■ Activity:
For the data below, please report each line where the word "Herriot" is found.

▼▼▼

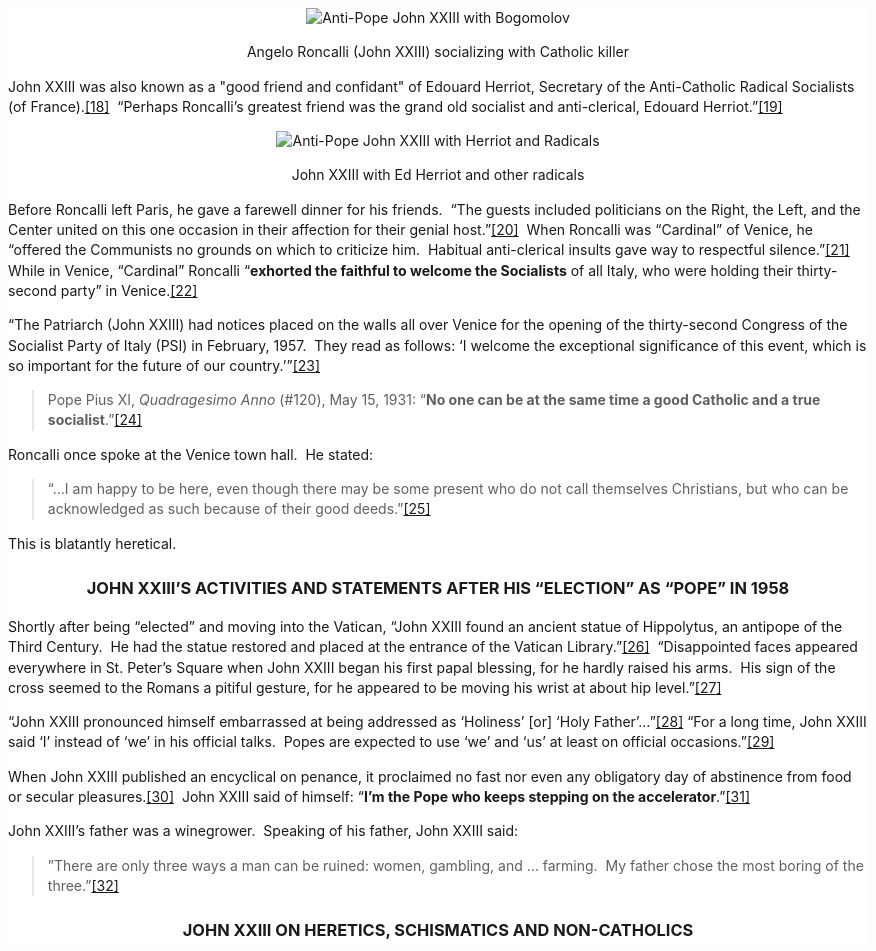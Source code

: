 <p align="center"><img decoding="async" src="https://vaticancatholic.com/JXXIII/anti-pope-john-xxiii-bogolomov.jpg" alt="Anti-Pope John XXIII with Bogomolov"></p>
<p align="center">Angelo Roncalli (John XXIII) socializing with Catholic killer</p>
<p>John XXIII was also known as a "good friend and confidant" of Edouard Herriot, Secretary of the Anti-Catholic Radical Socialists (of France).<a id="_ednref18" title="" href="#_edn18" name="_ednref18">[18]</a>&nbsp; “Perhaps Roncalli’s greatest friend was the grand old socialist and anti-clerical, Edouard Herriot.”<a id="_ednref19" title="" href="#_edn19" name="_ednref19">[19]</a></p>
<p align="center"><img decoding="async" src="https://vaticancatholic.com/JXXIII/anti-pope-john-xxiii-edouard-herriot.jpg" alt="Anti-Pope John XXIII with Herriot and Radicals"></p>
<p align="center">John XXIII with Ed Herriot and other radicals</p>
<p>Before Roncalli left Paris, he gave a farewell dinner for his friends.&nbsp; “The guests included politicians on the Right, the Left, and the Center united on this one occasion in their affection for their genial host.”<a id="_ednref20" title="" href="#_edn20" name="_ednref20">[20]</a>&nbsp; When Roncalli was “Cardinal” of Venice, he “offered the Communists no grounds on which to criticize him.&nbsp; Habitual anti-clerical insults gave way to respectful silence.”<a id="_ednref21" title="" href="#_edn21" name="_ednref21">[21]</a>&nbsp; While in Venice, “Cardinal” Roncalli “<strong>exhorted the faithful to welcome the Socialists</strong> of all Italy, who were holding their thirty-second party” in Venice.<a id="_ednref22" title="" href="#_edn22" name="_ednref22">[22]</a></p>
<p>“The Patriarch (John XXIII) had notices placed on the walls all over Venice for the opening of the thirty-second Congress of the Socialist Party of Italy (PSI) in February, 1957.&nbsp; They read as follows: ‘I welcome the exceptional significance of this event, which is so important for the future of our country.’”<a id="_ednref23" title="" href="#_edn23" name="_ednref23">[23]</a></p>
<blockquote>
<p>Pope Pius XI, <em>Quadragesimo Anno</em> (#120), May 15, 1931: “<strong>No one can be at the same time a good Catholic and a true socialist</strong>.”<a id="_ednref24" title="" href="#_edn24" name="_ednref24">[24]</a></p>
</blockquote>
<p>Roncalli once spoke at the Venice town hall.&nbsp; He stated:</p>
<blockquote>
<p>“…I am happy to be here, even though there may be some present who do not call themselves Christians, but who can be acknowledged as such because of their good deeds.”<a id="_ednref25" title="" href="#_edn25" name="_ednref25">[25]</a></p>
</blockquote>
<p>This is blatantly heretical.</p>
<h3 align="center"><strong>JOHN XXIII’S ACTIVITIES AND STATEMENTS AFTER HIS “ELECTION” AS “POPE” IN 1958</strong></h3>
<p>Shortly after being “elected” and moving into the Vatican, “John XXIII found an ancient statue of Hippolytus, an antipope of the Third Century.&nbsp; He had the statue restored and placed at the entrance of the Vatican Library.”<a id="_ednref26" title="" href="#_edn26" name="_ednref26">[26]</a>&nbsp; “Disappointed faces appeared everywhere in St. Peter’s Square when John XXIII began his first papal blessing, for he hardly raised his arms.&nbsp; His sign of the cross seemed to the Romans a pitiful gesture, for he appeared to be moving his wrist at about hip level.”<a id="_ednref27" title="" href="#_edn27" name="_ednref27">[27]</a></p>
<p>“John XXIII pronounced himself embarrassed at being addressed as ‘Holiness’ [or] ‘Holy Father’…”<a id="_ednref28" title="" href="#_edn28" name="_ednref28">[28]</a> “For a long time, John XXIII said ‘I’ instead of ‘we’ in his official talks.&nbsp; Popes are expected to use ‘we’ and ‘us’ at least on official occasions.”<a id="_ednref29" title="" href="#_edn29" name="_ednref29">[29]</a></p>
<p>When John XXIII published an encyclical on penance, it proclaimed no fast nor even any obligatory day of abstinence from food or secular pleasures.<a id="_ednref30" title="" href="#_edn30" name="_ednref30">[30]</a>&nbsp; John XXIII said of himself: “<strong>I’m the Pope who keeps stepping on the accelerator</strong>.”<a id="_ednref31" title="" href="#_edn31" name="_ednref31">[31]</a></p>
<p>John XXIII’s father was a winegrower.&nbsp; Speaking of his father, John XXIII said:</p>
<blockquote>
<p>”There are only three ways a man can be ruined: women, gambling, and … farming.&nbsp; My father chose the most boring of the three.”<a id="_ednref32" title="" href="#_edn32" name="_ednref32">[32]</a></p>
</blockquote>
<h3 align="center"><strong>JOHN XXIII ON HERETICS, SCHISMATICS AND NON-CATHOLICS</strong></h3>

▲▲▲

■ Answer for the task:
<p>John XXIII was also known as a "good friend and confidant" of Edouard Herriot, Secretary of the Anti-Catholic Radical Socialists (of France).<a id="_ednref18" title="" href="#_edn18" name="_ednref18">[18]</a>&nbsp; “Perhaps Roncalli’s greatest friend was the grand old socialist and anti-clerical, Edouard Herriot.”<a id="_ednref19" title="" href="#_edn19" name="_ednref19">[19]</a></p>
<p align="center"><img decoding="async" src="https://vaticancatholic.com/JXXIII/anti-pope-john-xxiii-edouard-herriot.jpg" alt="Anti-Pope John XXIII with Herriot and Radicals"></p>
<p align="center">John XXIII with Ed Herriot and other radicals</p>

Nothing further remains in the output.